Thoughts On Trousergate
Hindrocket at Power Line posts his assessment (at this early stage) of what Sandy Bereger was doing with those purloined papers. First of all, it's clear he knew exactly what he was doing. He knew how to handle classified documents and he knew he shouldn't remove them from the National Archives (hence, the new style of baggy pants and big socks). He pilfered the papers for a reason, and he took a great risk doing so.
The only motive I can imagine that would lead Berger to take the immense risk of stealing classified documents out of the National Archives is that they contain information that is extremely damaging to him and to the Clinton administration. While the timing is not entirely clear from press accounts, it appears that Berger purloined the documents last year. I haven't been able to pin down the exact timing of the Sept. 11 Commission's investigation, but it seems reasonable to conclude that Berger wanted to get the documents in question out of the Archives before the Commission discovered them. This would make sense only if they were extremely damaging not only to the Clinton administration, but to Berger personally. Of course, given Berger's role as National Security Advisor, any serious default in the Clinton administration's response to terrorist threats would have reflected badly on him. The millenium bomber is an obvious example, but the documents may have related to Clinton's decision not to capture Osama bin Laden, or many other matters.
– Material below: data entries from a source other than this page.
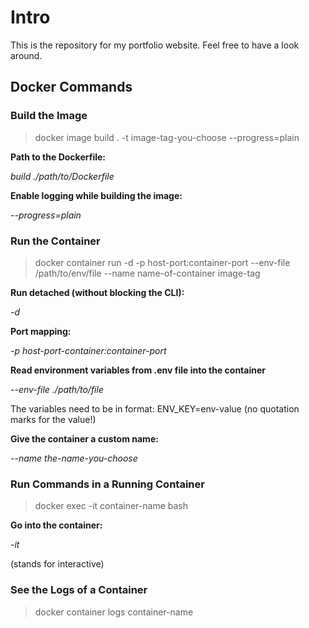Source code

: # Intro

This is the repository for my portfolio website. Feel free to have a look around.

## Docker Commands

### Build the Image

> docker image build . -t image-tag-you-choose --progress=plain

**Path to the Dockerfile:**

_build ./path/to/Dockerfile_

**Enable logging while building the image:**

_--progress=plain_

### Run the Container

> docker container run -d -p host-port:container-port --env-file /path/to/env/file --name name-of-container image-tag

**Run detached (without blocking the CLI):**

_-d_

**Port mapping:**

_-p host-port-container:container-port_

**Read environment variables from .env file into the container**

_--env-file ./path/to/file_

The variables need to be in format: ENV_KEY=env-value
(no quotation marks for the value!)

**Give the container a custom name:**

_--name the-name-you-choose_

### Run Commands in a Running Container

> docker exec -it container-name bash

**Go into the container:**

_-it_

(stands for interactive)

### See the Logs of a Container

> docker container logs container-name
Some ancillary theories come to my mind. Did President Clinton have any part in Berger retrieving the documents? "Hey, Sandy, old buddy, there's some stuff in there that would be knida embarrassing for me - and for you, too, of course. I wonder if there's anything we can do 'bout that?" The former President certainly doesn't seem too concerned about the loss of classified materials, information that might be critical to our future national security. Which brings me to my second thought, Democrats, in general, seem to have a low view of national security. On the list of priorities I'd say it falls below re-election (everything is below re-election on the priority list), a woman's right to choose, campaign cash, the "environment", and trashing traditional values.

I'll leave you with Hindrocket's prediction (which is right on):
This matter will drop, as the mainstream press will prefer not to pursue it. Berger's effort to frustrate the historical record will, I suspect, be successful. But he will pay a price: he will never be Secretary of State.